2.    Focus on Your Customers

B2B branding tends to focus on the product or service. Undoubtedly, you’ve honed your product to be the most cost effective, innovative or feature-rich option on the market, and it’s important you emphasize these qualities. But only focussing on the product can inadvertently stall your efforts. Understanding your customers’ experience should always lead your marketing efforts.

B2C marketing strategies have a customer-centric focus which allows them to pinpoint the customer needs they are addressing. They produce highly personalized content — something that 80% of consumers prefer from the brands they use.

In B2B, this means balancing your marketing strategies to ensure that when you’re product-focussed, it addresses the most relevant concerns of your users. Building detailed buyer personas lets you tailor and target your messaging.

For a deeper dive on creating ICPs, stream this episode of the Social Pros Podcast: Building Ideal Customer Profiles for Social Media Success

Personalization is also important, and it builds a strong connection because it reminds customers that you see them as individuals, not as cogs in a larger business machine.
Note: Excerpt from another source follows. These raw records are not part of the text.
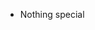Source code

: - Nothing special

<!---
Error404CZ/Error404CZ is a ✨ special ✨ repository because its `README.md` (this file) appears on your GitHub profile.
You can click the Preview link to take a look at your changes.
--->
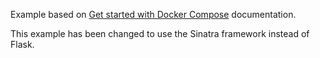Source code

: Example based on [Get started with Docker Compose](https://docs.docker.com/compose/gettingstarted/) documentation.

This example has been changed to use the Sinatra framework instead of Flask.
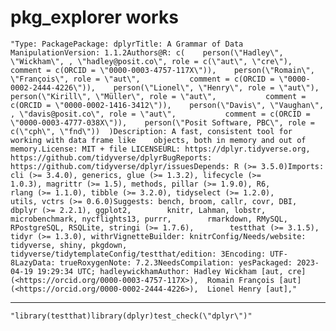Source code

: # pkg_explorer works

    "Type: PackagePackage: dplyrTitle: A Grammar of Data ManipulationVersion: 1.1.2Authors@R: c(    person(\"Hadley\", \"Wickham\", , \"hadley@posit.co\", role = c(\"aut\", \"cre\"),           comment = c(ORCID = \"0000-0003-4757-117X\")),    person(\"Romain\", \"François\", role = \"aut\",           comment = c(ORCID = \"0000-0002-2444-4226\")),    person(\"Lionel\", \"Henry\", role = \"aut\"),    person(\"Kirill\", \"Müller\", role = \"aut\",           comment = c(ORCID = \"0000-0002-1416-3412\")),    person(\"Davis\", \"Vaughan\", , \"davis@posit.co\", role = \"aut\",           comment = c(ORCID = \"0000-0003-4777-038X\")),    person(\"Posit Software, PBC\", role = c(\"cph\", \"fnd\"))  )Description: A fast, consistent tool for working with data frame like    objects, both in memory and out of memory.License: MIT + file LICENSEURL: https://dplyr.tidyverse.org, https://github.com/tidyverse/dplyrBugReports: https://github.com/tidyverse/dplyr/issuesDepends: R (>= 3.5.0)Imports: cli (>= 3.4.0), generics, glue (>= 1.3.2), lifecycle (>=        1.0.3), magrittr (>= 1.5), methods, pillar (>= 1.9.0), R6,        rlang (>= 1.1.0), tibble (>= 3.2.0), tidyselect (>= 1.2.0),        utils, vctrs (>= 0.6.0)Suggests: bench, broom, callr, covr, DBI, dbplyr (>= 2.2.1), ggplot2,        knitr, Lahman, lobstr, microbenchmark, nycflights13, purrr,        rmarkdown, RMySQL, RPostgreSQL, RSQLite, stringi (>= 1.7.6),        testthat (>= 3.1.5), tidyr (>= 1.3.0), withrVignetteBuilder: knitrConfig/Needs/website: tidyverse, shiny, pkgdown, tidyverse/tidytemplateConfig/testthat/edition: 3Encoding: UTF-8LazyData: trueRoxygenNote: 7.2.3NeedsCompilation: yesPackaged: 2023-04-19 19:29:34 UTC; hadleywickhamAuthor: Hadley Wickham [aut, cre] (<https://orcid.org/0000-0003-4757-117X>),  Romain François [aut] (<https://orcid.org/0000-0002-2444-4226>),  Lionel Henry [aut],"

---

    "library(testthat)library(dplyr)test_check(\"dplyr\")"

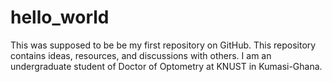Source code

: # hello_world
This was supposed to be be my first repository on GitHub. This repository contains ideas, resources, and discussions with others.
I am an undergraduate student of Doctor of Optometry at KNUST in Kumasi-Ghana.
3.    Relevant Retargeting

B2C brands excel at engaging potential customers who have some experience with the brand but slipped through the net before a sale. They track abandoned carts and prompt customers to continue with orders, or track email newsletter engagement and provide tailored content to re-energize a dying lead.

Source: flodesk.com

This is more challenging in B2B. When your customers are businesses, you may lack the individualized data that allows retargeting in this way, and you have to be more creative with your retargeting. For example, the B2C standard of a free shipping offer falls flat when you’re an innovative SaaS company.

Nevertheless, retargeting must be a part of your B2B marketing strategy. Map your retargeting strategy to your sales funnel, so that you have relevant content to re-engage your audience, no matter where they drop off.
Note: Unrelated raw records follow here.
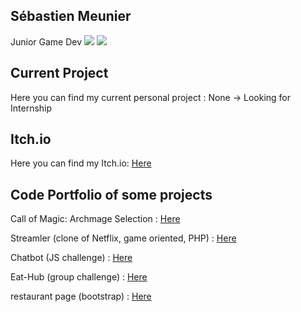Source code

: ## Sébastien Meunier

Junior Game Dev
![](https://img.shields.io/badge/Company-LookingForJob-blue)
![](https://img.shields.io/badge/CurrentProject-None-red)


## Current Project

Here you can find my current personal project : None -> Looking for Internship

## Itch.io

Here you can find my Itch.io: [Here](https://meunierseb.itch.io/)


## Code Portfolio of some projects

Call of Magic: Archmage Selection : [Here](https://github.com/MeunierS/Call-of-magic-archamage-selection)

Streamler (clone of Netflix, game oriented, PHP) : [Here](https://github.com/MeunierS/Getflix)

Chatbot (JS challenge) : [Here](https://github.com/soufianecode/Chatbot)

Eat-Hub (group challenge) : [Here](https://github.com/AlexJS6/Eat-Hub)

restaurant page (bootstrap) : [Here](https://github.com/MeunierS/restaurant-css-framework)

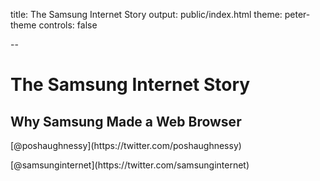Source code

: title: The Samsung Internet Story
output: public/index.html
theme: peter-theme
controls: false

--

# The Samsung Internet Story
## Why Samsung Made a Web Browser

<div class="contact">
  <p class="social">[@poshaughnessy](https://twitter.com/poshaughnessy)</p>
  <p class="social">[@samsunginternet](https://twitter.com/samsunginternet)</p>
</div>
4.    Build a Seamless Selling Experience

B2B solves long-term problems for their customers, and often require a substantial financial and time investment from their customers to implement these solutions. This creates complex selling frameworks and allows some B2B brands to assume they can get away with a less-than-optimized selling experience.

Meanwhile, B2C brands, particularly in industries such as ecommerce, are clamoring for extremely short attention spans. They know that there’s a brief window when a customer is visiting their website that a sale is possible, and any barriers create missed opportunities.

B2B brands can learn from the frictionless selling experiences offered in B2C to create seamless sales. At our domain store, we’ve created multiple payment plans and provide a fully supported domain transfer process to alleviate our customers’ technical concerns.

Ask yourself how you can streamline the experience of your customers. Are you asking for unnecessary detail, or requiring registration when you could allow customers to proceed without logging in?

What is the Biggest Difference Between B2B vs B2C Marketing?

You might think this question has an obvious answer — the customers. But while B2B brands are selling to businesses and B2C brands are selling to individuals, the main difference isn’t in the identity of your audience. It’s their needs.

B2B brands are solving business problems — by intervening in your customer’s business strategy, you must provide long-term solutions. B2C customers more often have short-term needs, like hunger or fashion.

Despite these differences, B2B brands can learn from B2C brand strategy and marketing goals. Lessons learned from the personalized, customer-centric approach in B2C can help B2B brands connect with their audience, build long-term loyalty and a strong reputation.

Wrapping Up

B2B and B2C marketing must differ in some important ways. B2B brands have less leeway in terms of brand tone, for example, and unlike in the consumer world, no amount of branding can disguise a fundamentally weak product. Your customers care about the bottom line.

B2C marketing strategies build strong emotional ties that integrate products and services in customer identities. B2B brands can get in on the action: you’re selling to people, who are at the heart of the businesses that make up your target audience.